WHAT IS EXPECTED –
Leaving out pictures, output exactly the lines below from the one that has "and then I can" through the one that has "- High Volatility: Reduce", and nothing else.

RECORDED DATA –

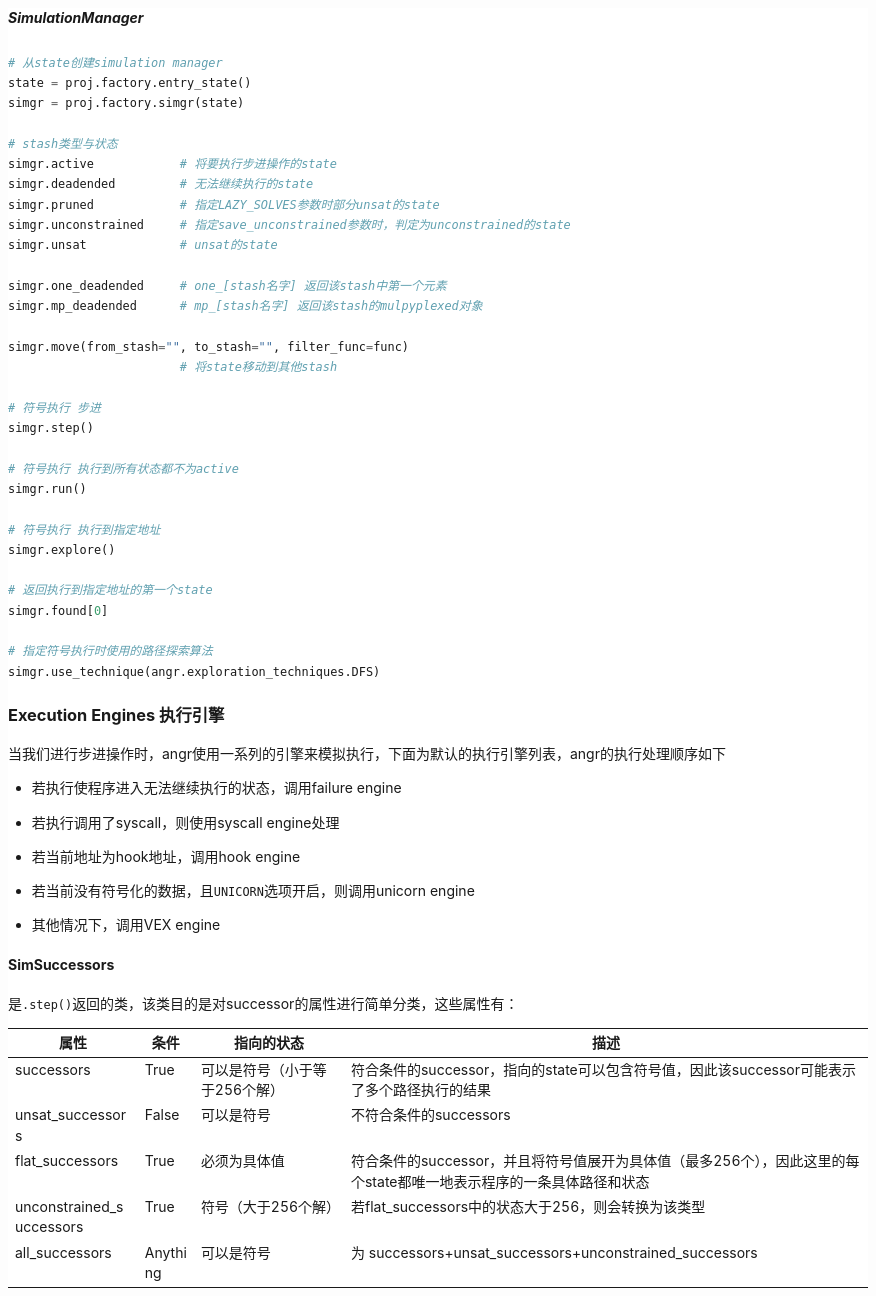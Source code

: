 ##### SimulationManager

```python
# 从state创建simulation manager
state = proj.factory.entry_state()
simgr = proj.factory.simgr(state)

# stash类型与状态
simgr.active            # 将要执行步进操作的state
simgr.deadended         # 无法继续执行的state
simgr.pruned            # 指定LAZY_SOLVES参数时部分unsat的state
simgr.unconstrained     # 指定save_unconstrained参数时，判定为unconstrained的state
simgr.unsat             # unsat的state

simgr.one_deadended     # one_[stash名字] 返回该stash中第一个元素
simgr.mp_deadended      # mp_[stash名字] 返回该stash的mulpyplexed对象

simgr.move(from_stash="", to_stash="", filter_func=func)
                        # 将state移动到其他stash

# 符号执行 步进
simgr.step()

# 符号执行 执行到所有状态都不为active
simgr.run()

# 符号执行 执行到指定地址
simgr.explore()

# 返回执行到指定地址的第一个state
simgr.found[0]

# 指定符号执行时使用的路径探索算法
simgr.use_technique(angr.exploration_techniques.DFS)
```

### Execution Engines  执行引擎

当我们进行步进操作时，angr使用一系列的引擎来模拟执行，下面为默认的执行引擎列表，angr的执行处理顺序如下

* 若执行使程序进入无法继续执行的状态，调用failure engine

* 若执行调用了syscall，则使用syscall engine处理

* 若当前地址为hook地址，调用hook engine

* 若当前没有符号化的数据，且`UNICORN`选项开启，则调用unicorn engine

* 其他情况下，调用VEX engine

#### SimSuccessors

是`.step()`返回的类，该类目的是对successor的属性进行简单分类，这些属性有：

| 属性                       | 条件       | 指向的状态            | 描述                                                                 |
| ------------------------ | -------- | ---------------- | ------------------------------------------------------------------ |
| successors               | True     | 可以是符号（小于等于256个解） | 符合条件的successor，指向的state可以包含符号值，因此该successor可能表示了多个路径执行的结果          |
| unsat_successors         | False    | 可以是符号            | 不符合条件的successors                                                   |
| flat_successors          | True     | 必须为具体值           | 符合条件的successor，并且将符号值展开为具体值（最多256个），因此这里的每个state都唯一地表示程序的一条具体路径和状态 |
| unconstrained_successors | True     | 符号（大于256个解）      | 若flat_successors中的状态大于256，则会转换为该类型                                 |
| all_successors           | Anything | 可以是符号            | 为 successors+unsat_successors+unconstrained_successors             |
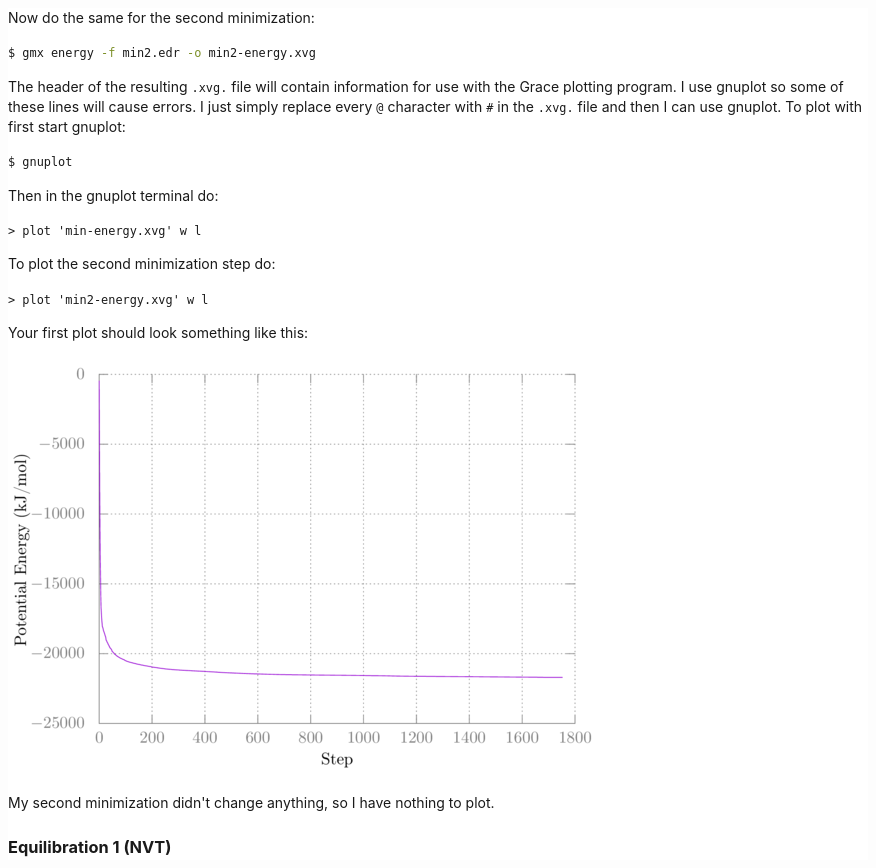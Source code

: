 Now do the same for the second minimization:

```bash	
$ gmx energy -f min2.edr -o min2-energy.xvg
```

The header of the resulting `.xvg.` file will contain information for use with
the Grace plotting program. I use gnuplot so some of these lines will cause
errors. I just simply replace every `@` character with `#` in the `.xvg.` file
and then I can use gnuplot. To plot with first start gnuplot:

```bash	
$ gnuplot
```

Then in the gnuplot terminal do:

```gnuplot
> plot 'min-energy.xvg' w l
```

To plot the second minimization step do:

```gnuplot
> plot 'min2-energy.xvg' w l
```

Your first plot should look something like this:

![Minimization Potential](min-pot.png)

My second minimization didn't change anything, so I have nothing to plot.


### Equilibration 1 (NVT)
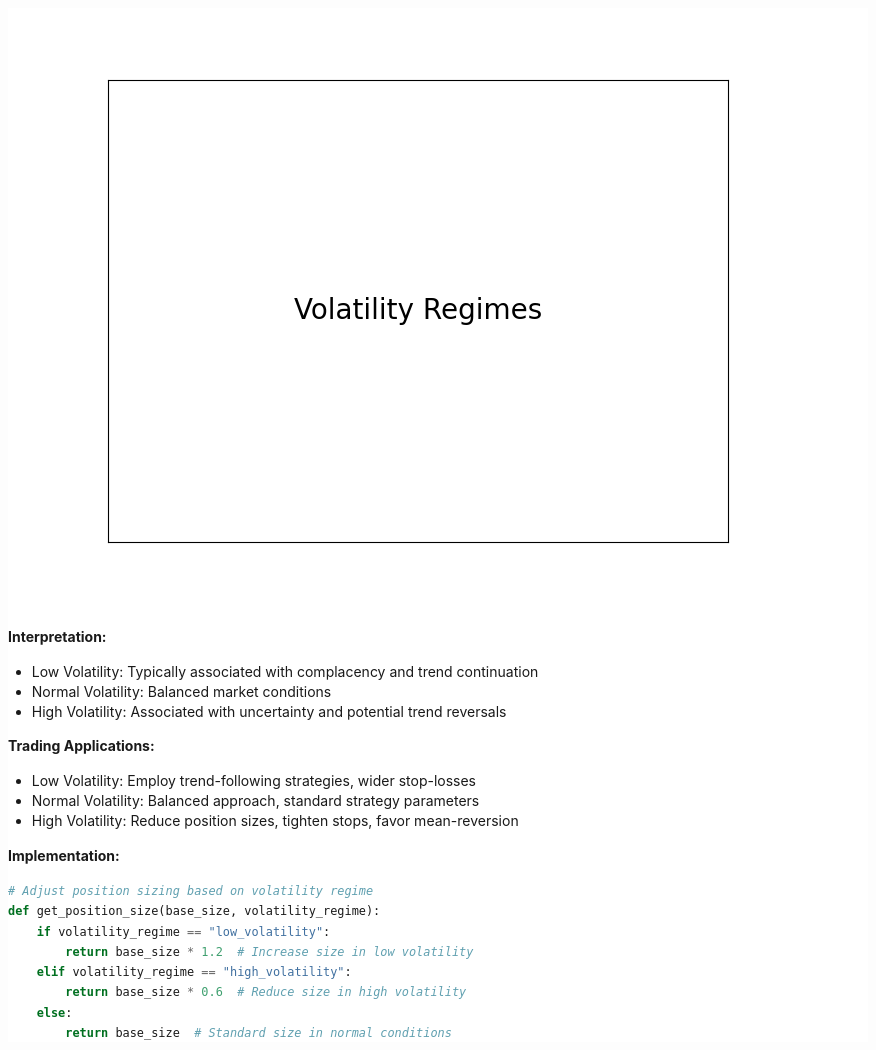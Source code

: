 ![Volatility Regimes](images/volatility_regimes.png)

**Interpretation:**
- Low Volatility: Typically associated with complacency and trend continuation
- Normal Volatility: Balanced market conditions
- High Volatility: Associated with uncertainty and potential trend reversals

**Trading Applications:**
- Low Volatility: Employ trend-following strategies, wider stop-losses
- Normal Volatility: Balanced approach, standard strategy parameters
- High Volatility: Reduce position sizes, tighten stops, favor mean-reversion

**Implementation:**
```python
# Adjust position sizing based on volatility regime
def get_position_size(base_size, volatility_regime):
    if volatility_regime == "low_volatility":
        return base_size * 1.2  # Increase size in low volatility
    elif volatility_regime == "high_volatility":
        return base_size * 0.6  # Reduce size in high volatility
    else:
        return base_size  # Standard size in normal conditions
```
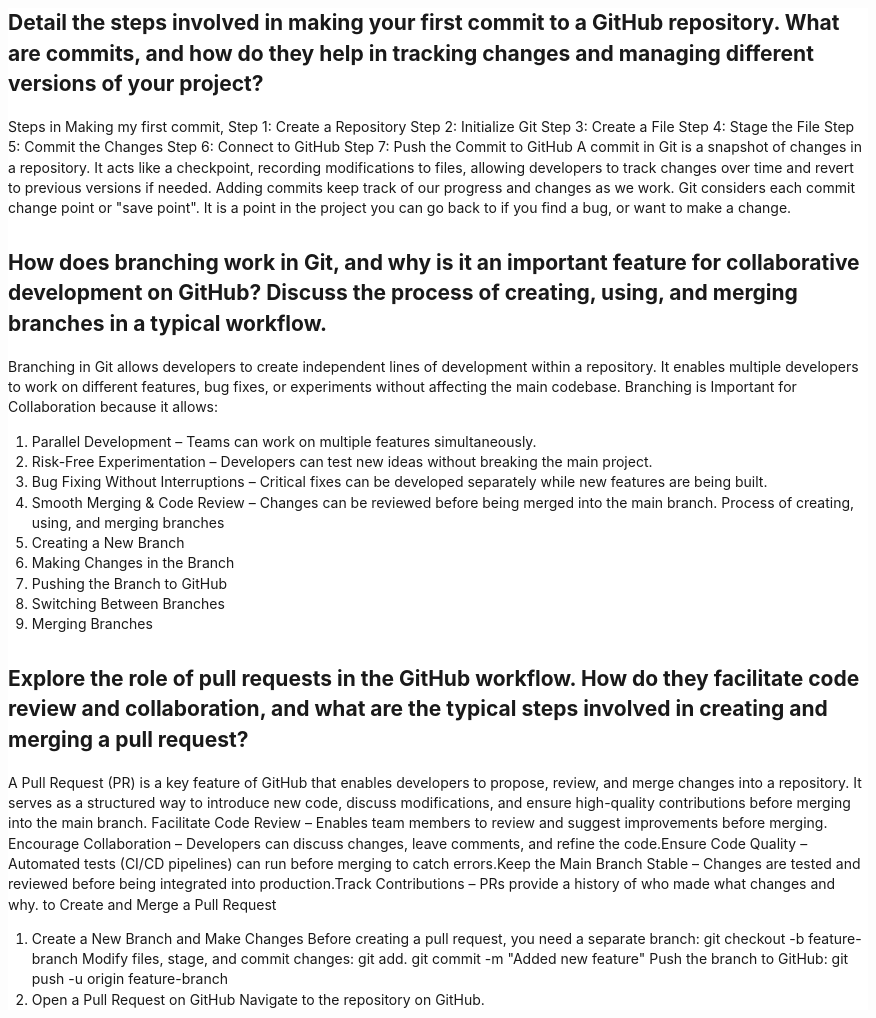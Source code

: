 ## Detail the steps involved in making your first commit to a GitHub repository. What are commits, and how do they help in tracking changes and managing different versions of your project?
Steps in Making my first commit, 
Step 1: Create a Repository
Step 2: Initialize Git 
Step 3: Create a File
Step 4: Stage the File
Step 5: Commit the Changes
Step 6: Connect to GitHub 
Step 7: Push the Commit to GitHub
A commit in Git is a snapshot of changes in a repository. It acts like a checkpoint, recording modifications to files, allowing developers to track changes over time and revert to previous versions if needed. Adding commits keep track of our progress and changes as we work. Git considers each commit change point or "save point". It is a point in the project you can go back to if you find a bug, or want to make a change.

## How does branching work in Git, and why is it an important feature for collaborative development on GitHub? Discuss the process of creating, using, and merging branches in a typical workflow.
Branching in Git allows developers to create independent lines of development within a repository. It enables multiple developers to work on different features, bug fixes, or experiments without affecting the main codebase.
Branching is Important for Collaboration because it allows: 
1.	Parallel Development – Teams can work on multiple features simultaneously.
2.	Risk-Free Experimentation – Developers can test new ideas without breaking the main project.
3.	Bug Fixing Without Interruptions – Critical fixes can be developed separately while new features are being built.
4.	Smooth Merging & Code Review – Changes can be reviewed before being merged into the main branch.
Process of creating, using, and merging branches
1. Creating a New Branch
2. Making Changes in the Branch
3. Pushing the Branch to GitHub
4. Switching Between Branches
5. Merging Branches

## Explore the role of pull requests in the GitHub workflow. How do they facilitate code review and collaboration, and what are the typical steps involved in creating and merging a pull request?
A Pull Request (PR) is a key feature of GitHub that enables developers to propose, review, and merge changes into a repository. It serves as a structured way to introduce new code, discuss modifications, and ensure high-quality contributions before merging into the main branch.
 Facilitate Code Review – Enables team members to review and suggest improvements before merging. Encourage Collaboration – Developers can discuss changes, leave comments, and refine the code.Ensure Code Quality – Automated tests (CI/CD pipelines) can run before merging to catch errors.Keep the Main Branch Stable – Changes are tested and reviewed before being integrated into production.Track Contributions – PRs provide a history of who made what changes and why.
 to Create and Merge a Pull Request
1.	Create a New Branch and Make Changes
Before creating a pull request, you need a separate branch:
git checkout -b feature-branch
Modify files, stage, and commit changes:
git add.
git commit -m "Added new feature"
Push the branch to GitHub:
git push -u origin feature-branch
2.	Open a Pull Request on GitHub
Navigate to the repository on GitHub.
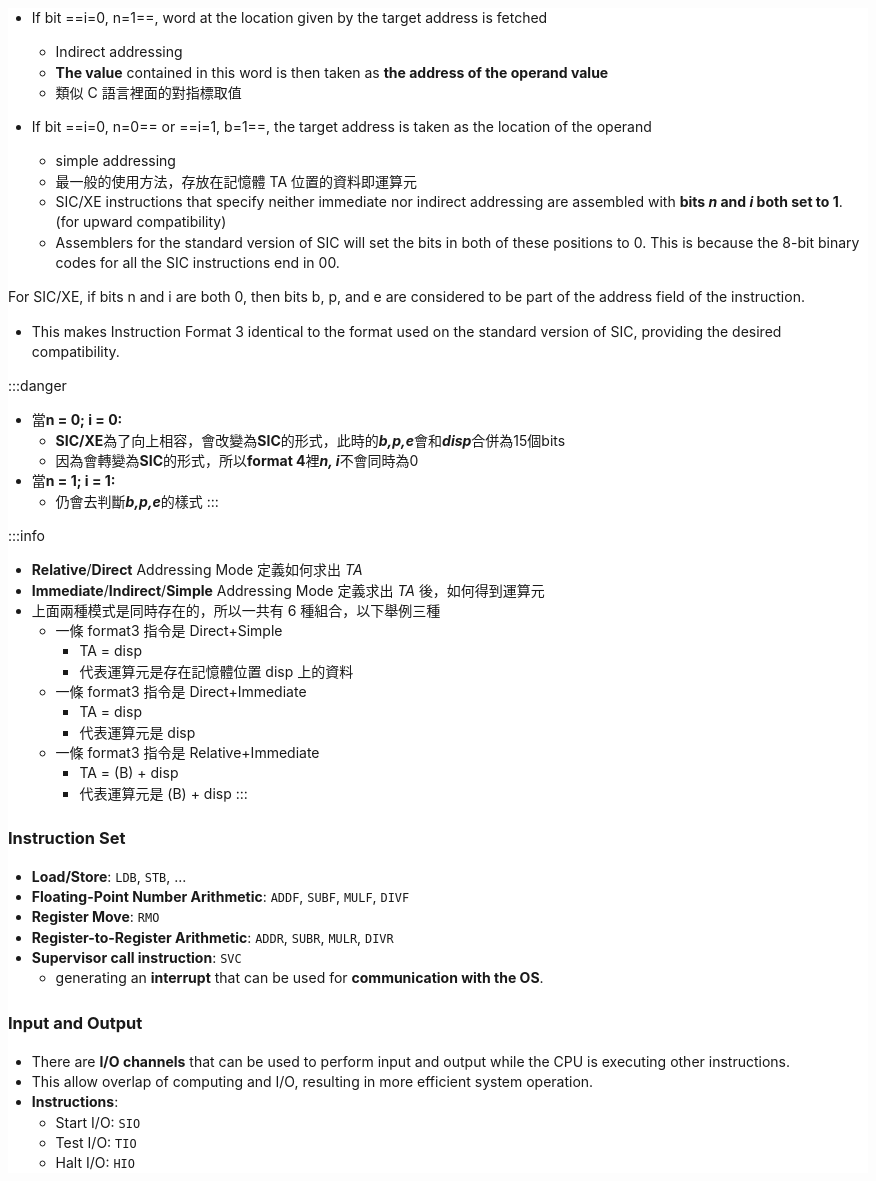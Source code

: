 - If bit ==i=0, n=1==, word at the location given by the target address is fetched
    - <font>Indirect addressing</font>
    - **The value** contained in this word is then taken as **the address of the operand value**
    - 類似 C 語言裡面的對指標取值

- If bit ==i=0, n=0== or ==i=1, b=1==, the target address is taken as the location of the operand
    - <font>simple addressing</font>
    - 最一般的使用方法，存放在記憶體 TA 位置的資料即運算元
    - SIC/XE instructions that specify neither immediate nor indirect addressing are assembled with **bits *n* and *i* both set to 1**. (for upward compatibility)
    - Assemblers for the standard version of SIC will set the bits in both of these positions to 0. This is because the 8-bit binary codes for all the SIC instructions end in 00.

For SIC/XE, if bits n and i are both 0, then bits b, p, and e are considered to be part of the address field of the instruction.
- This makes Instruction Format 3 identical to the format used on the standard version of SIC, providing the desired compatibility.

:::danger
- 當**n = 0; i = 0:** 
    - **SIC/XE**為了向上相容，會改變為**SIC**的形式，此時的***b,p,e***會和***disp***合併為15個bits
    - 因為會轉變為**SIC**的形式，所以**format 4**裡***n, i***不會同時為0
- 當**n = 1; i = 1:** 
    - 仍會去判斷***b,p,e***的樣式
:::

:::info
- **Relative**/**Direct** Addressing Mode 定義如何求出 *TA*
- **Immediate**/**Indirect**/**Simple** Addressing Mode 定義求出 *TA* 後，如何得到運算元
- 上面兩種模式是同時存在的，所以一共有 6 種組合，以下舉例三種
    - 一條 format3 指令是 Direct+Simple
        - TA = disp
        - 代表運算元是存在記憶體位置 disp 上的資料
    - 一條 format3 指令是 Direct+Immediate
        - TA = disp
        - 代表運算元是 disp
    - 一條 format3 指令是 Relative+Immediate
        - TA = (B) + disp
        - 代表運算元是 (B) + disp
:::

### Instruction Set

- **Load/Store**: `LDB`, `STB`, ...
- **Floating-Point Number Arithmetic**: `ADDF`, `SUBF`, `MULF`, `DIVF`
- **Register Move**: `RMO`
- **Register-to-Register Arithmetic**: `ADDR`, `SUBR`, `MULR`, `DIVR`
- **Supervisor call instruction**: `SVC`
    - generating an **interrupt** that can be used for **communication with the OS**.

### Input and Output

- There are **I/O channels** that can be used to perform input and output while the CPU is executing other instructions.
- This allow overlap of computing and I/O, resulting in more efficient system operation.
- **Instructions**:
    - Start I/O: `SIO`
    - Test I/O: `TIO`
    - Halt I/O: `HIO`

YOUR RESPONSE –
and then I can use gnuplot. To plot with first start gnuplot:

```bash	
$ gnuplot
```

Then in the gnuplot terminal do:

```gnuplot
> plot 'min-energy.xvg' w l
```

To plot the second minimization step do:

```gnuplot
> plot 'min2-energy.xvg' w l
```

Your first plot should look something like this:

![Minimization Potential](min-pot.png)

My second minimization didn't change anything, so I have nothing to plot.


### Equilibration 1 (NVT)
Source code

: ![Volatility Regimes](images/volatility_regimes.png)

**Interpretation:**
- Low Volatility: Typically associated with complacency and trend continuation
- Normal Volatility: Balanced market conditions
- High Volatility: Associated with uncertainty and potential trend reversals

**Trading Applications:**
- Low Volatility: Employ trend-following strategies, wider stop-losses
- Normal Volatility: Balanced approach, standard strategy parameters
- High Volatility: Reduce position sizes, tighten stops, favor mean-reversion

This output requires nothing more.